### Exercise instructions
Give back the whole listing verbatim, printing none of its pictures.

══ Material provided ══

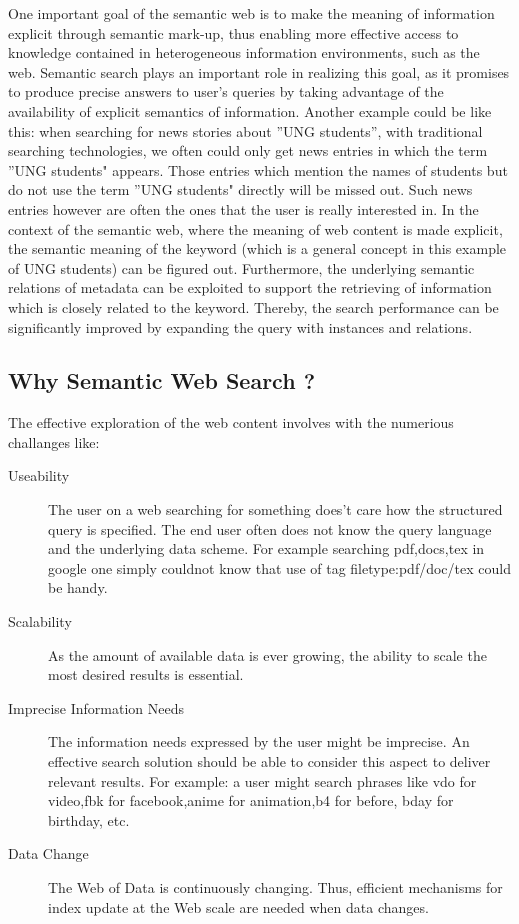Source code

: \documentclass[12pt,a4]{article}
\begin{document}
One important goal of the semantic web is to make the meaning of information explicit through semantic mark-up, thus enabling more effective access to knowledge contained in heterogeneous information environments, such as the web. Semantic search plays an important role in realizing this goal, as it promises to produce precise answers to user’s queries by taking advantage of the availability of explicit semantics of information. Another example could be like this: when searching for news stories about ''UNG students'', with traditional searching technologies, we often could only get news entries in which the term ''UNG students" appears. Those entries which mention the names of students but do not use the term ''UNG students" directly will be missed out. Such news entries however are often the ones that the user is really interested in. In the context of the semantic web, where the meaning of web content is made explicit, the semantic meaning of the keyword (which is a general concept in this example of UNG students) can be figured out. Furthermore, the underlying semantic relations of metadata can be exploited to support the retrieving of information which is closely related to the keyword. Thereby, the search performance can be significantly improved by expanding the query with instances and relations.

\subsection{Why Semantic Web Search ?}
The effective exploration of the web content involves with the numerious challanges like:
\begin{description}
\item[Useability] The user on a web searching for something does't care how the structured query is specified. The end user often does not know the query language and the underlying data scheme. For example searching pdf,docs,tex in google one simply couldnot know that use of tag filetype:pdf/doc/tex could be handy.
\item[Scalability] As the amount of available data is ever growing, the ability to scale the most desired results is essential.
\item[Imprecise Information Needs] The information needs expressed by the user might be imprecise. An effective search solution should be able to consider this aspect to deliver relevant results. For example: a user might search phrases like vdo for video,fbk for facebook,anime for animation,b4 for before, bday for birthday, etc. 
\item[Data Change] The Web of Data is continuously changing. Thus, efficient mechanisms for index update at the Web scale are needed when data changes. 
\end{description}
\end{document}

═══

### Answer to this problem
Source code

: \documentclass[12pt,a4]{article}
\begin{document}
One important goal of the semantic web is to make the meaning of information explicit through semantic mark-up, thus enabling more effective access to knowledge contained in heterogeneous information environments, such as the web. Semantic search plays an important role in realizing this goal, as it promises to produce precise answers to user’s queries by taking advantage of the availability of explicit semantics of information. Another example could be like this: when searching for news stories about ''UNG students'', with traditional searching technologies, we often could only get news entries in which the term ''UNG students" appears. Those entries which mention the names of students but do not use the term ''UNG students" directly will be missed out. Such news entries however are often the ones that the user is really interested in. In the context of the semantic web, where the meaning of web content is made explicit, the semantic meaning of the keyword (which is a general concept in this example of UNG students) can be figured out. Furthermore, the underlying semantic relations of metadata can be exploited to support the retrieving of information which is closely related to the keyword. Thereby, the search performance can be significantly improved by expanding the query with instances and relations.

\subsection{Why Semantic Web Search ?}
The effective exploration of the web content involves with the numerious challanges like:
\begin{description}
\item[Useability] The user on a web searching for something does't care how the structured query is specified. The end user often does not know the query language and the underlying data scheme. For example searching pdf,docs,tex in google one simply couldnot know that use of tag filetype:pdf/doc/tex could be handy.
\item[Scalability] As the amount of available data is ever growing, the ability to scale the most desired results is essential.
\item[Imprecise Information Needs] The information needs expressed by the user might be imprecise. An effective search solution should be able to consider this aspect to deliver relevant results. For example: a user might search phrases like vdo for video,fbk for facebook,anime for animation,b4 for before, bday for birthday, etc. 
\item[Data Change] The Web of Data is continuously changing. Thus, efficient mechanisms for index update at the Web scale are needed when data changes. 
\end{description}
\end{document}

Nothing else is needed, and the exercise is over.